**Assigned task**
Leave every picture out, and retype all the remaining records exactly.

**Material for this exercise**
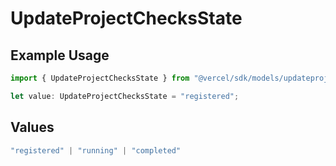 # UpdateProjectChecksState

## Example Usage

```typescript
import { UpdateProjectChecksState } from "@vercel/sdk/models/updateprojectop.js";

let value: UpdateProjectChecksState = "registered";
```

## Values

```typescript
"registered" | "running" | "completed"
```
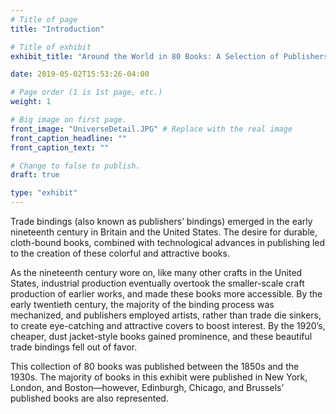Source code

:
 ```yaml
---
# Title of page
title: "Introduction"

# Title of exhibit
exhibit_title: "Around the World in 80 Books: A Selection of Publishers Trade Bindings"

date: 2019-05-02T15:53:26-04:00

# Page order (1 is 1st page, etc.)
weight: 1 

# Big image on first page.
front_image: "UniverseDetail.JPG" # Replace with the real image
front_caption_headline: ""
front_caption_text: ""

# Change to false to publish.
draft: true

type: "exhibit"
---
```


Trade bindings (also known as publishers’ bindings) emerged in the early nineteenth century in Britain and the United States. The desire for durable, cloth-bound books, combined with technological advances in publishing led to the creation of these colorful and attractive books.  

As the nineteenth century wore on, like many other crafts in the United States, industrial production eventually overtook the smaller-scale craft production of earlier works, and made these books more accessible. By the early twentieth century, the majority of the binding process was mechanized, and publishers employed artists, rather than trade die sinkers, to create eye-catching and attractive covers to boost interest. By the 1920’s, cheaper, dust jacket-style books gained prominence, and these beautiful trade bindings fell out of favor.

This collection of 80 books was published between the 1850s and the 1930s. The majority of books in this exhibit were published in New York, London, and Boston—however, Edinburgh, Chicago, and Brussels’ published books are also represented.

**Solution to this task**
 # UpdateProjectChecksState

## Example Usage

```typescript
import { UpdateProjectChecksState } from "@vercel/sdk/models/updateprojectop.js";

let value: UpdateProjectChecksState = "registered";
```

## Values

```typescript
"registered" | "running" | "completed"
```
Source code

:
 ```yaml
---
# Title of page
title: "Introduction"

# Title of exhibit
exhibit_title: "Around the World in 80 Books: A Selection of Publishers Trade Bindings"

date: 2019-05-02T15:53:26-04:00

# Page order (1 is 1st page, etc.)
weight: 1 

# Big image on first page.
front_image: "UniverseDetail.JPG" # Replace with the real image
front_caption_headline: ""
front_caption_text: ""

# Change to false to publish.
draft: true

type: "exhibit"
---
```


Trade bindings (also known as publishers’ bindings) emerged in the early nineteenth century in Britain and the United States. The desire for durable, cloth-bound books, combined with technological advances in publishing led to the creation of these colorful and attractive books.  

As the nineteenth century wore on, like many other crafts in the United States, industrial production eventually overtook the smaller-scale craft production of earlier works, and made these books more accessible. By the early twentieth century, the majority of the binding process was mechanized, and publishers employed artists, rather than trade die sinkers, to create eye-catching and attractive covers to boost interest. By the 1920’s, cheaper, dust jacket-style books gained prominence, and these beautiful trade bindings fell out of favor.

This collection of 80 books was published between the 1850s and the 1930s. The majority of books in this exhibit were published in New York, London, and Boston—however, Edinburgh, Chicago, and Brussels’ published books are also represented.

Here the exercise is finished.